* What the task asks
Retype the data exactly, skipping any picture in it.
------------------------------
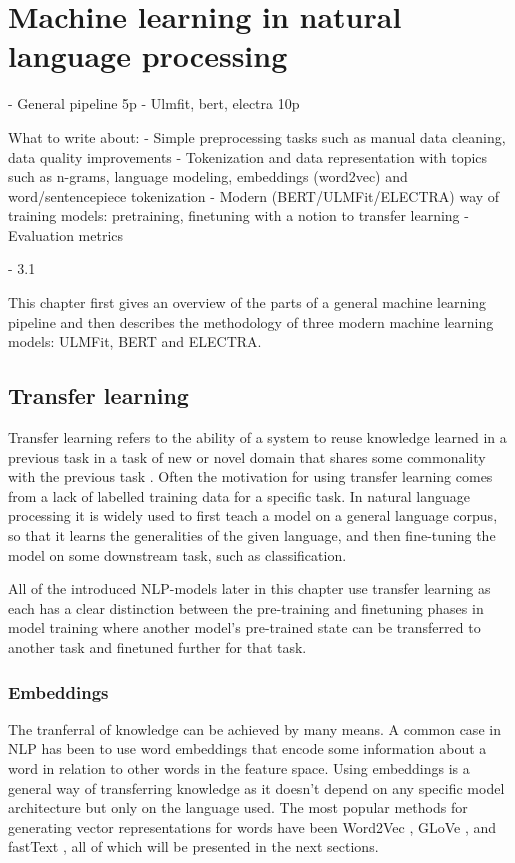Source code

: \chapter{Machine learning in natural language processing} \label{Machine learning in natural language processing}

- General pipeline 5p
- Ulmfit, bert, electra 10p

What to write about:
- Simple preprocessing tasks such as manual data cleaning, data quality improvements
- Tokenization and data representation with topics such as n-grams, language modeling, embeddings (word2vec) and word/sentencepiece tokenization
- Modern (BERT/ULMFit/ELECTRA) way of training models: pretraining, finetuning with a notion to transfer learning
- Evaluation metrics

- 3.1


This chapter first gives an overview of the parts of a general machine learning pipeline and then describes the methodology of three modern machine learning models: ULMFit, BERT and ELECTRA.

\section{Transfer learning} \label{Transfer learning}
Transfer learning refers to the ability of a system to reuse knowledge learned in a previous task in a task of new or novel domain that shares some commonality with the previous task \cite{yang2020}.
Often the motivation for using transfer learning comes from a lack of labelled training data for a specific task.
In natural language processing it is widely used to first teach a model on a general language corpus, so that it learns the generalities of the given language, and then fine-tuning the model on some downstream task, such as classification.

All of the introduced NLP-models later in this chapter use transfer learning as each has a clear distinction between the pre-training and finetuning phases in model training where another model's pre-trained state can be transferred to another task and finetuned further for that task.


\subsection{Embeddings} \label{Embeddings}
The tranferral of knowledge can be achieved by many means.
A common case in NLP has been to use word embeddings that encode some information about a word in relation to other words in the feature space.
Using embeddings is a general way of transferring knowledge as it doesn't depend on any specific model architecture but only on the language used.
The most popular methods for generating vector representations for words have been Word2Vec \cite{mikolov2013}, GLoVe \cite{pennington2014}, and fastText \cite{bojanowski2017}, all of which will be presented in the next sections.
------------------------------
* Answer box
Source code

: \chapter{Machine learning in natural language processing} \label{Machine learning in natural language processing}

- General pipeline 5p
- Ulmfit, bert, electra 10p

What to write about:
- Simple preprocessing tasks such as manual data cleaning, data quality improvements
- Tokenization and data representation with topics such as n-grams, language modeling, embeddings (word2vec) and word/sentencepiece tokenization
- Modern (BERT/ULMFit/ELECTRA) way of training models: pretraining, finetuning with a notion to transfer learning
- Evaluation metrics

- 3.1


This chapter first gives an overview of the parts of a general machine learning pipeline and then describes the methodology of three modern machine learning models: ULMFit, BERT and ELECTRA.

\section{Transfer learning} \label{Transfer learning}
Transfer learning refers to the ability of a system to reuse knowledge learned in a previous task in a task of new or novel domain that shares some commonality with the previous task \cite{yang2020}.
Often the motivation for using transfer learning comes from a lack of labelled training data for a specific task.
In natural language processing it is widely used to first teach a model on a general language corpus, so that it learns the generalities of the given language, and then fine-tuning the model on some downstream task, such as classification.

All of the introduced NLP-models later in this chapter use transfer learning as each has a clear distinction between the pre-training and finetuning phases in model training where another model's pre-trained state can be transferred to another task and finetuned further for that task.


\subsection{Embeddings} \label{Embeddings}
The tranferral of knowledge can be achieved by many means.
A common case in NLP has been to use word embeddings that encode some information about a word in relation to other words in the feature space.
Using embeddings is a general way of transferring knowledge as it doesn't depend on any specific model architecture but only on the language used.
The most popular methods for generating vector representations for words have been Word2Vec \cite{mikolov2013}, GLoVe \cite{pennington2014}, and fastText \cite{bojanowski2017}, all of which will be presented in the next sections.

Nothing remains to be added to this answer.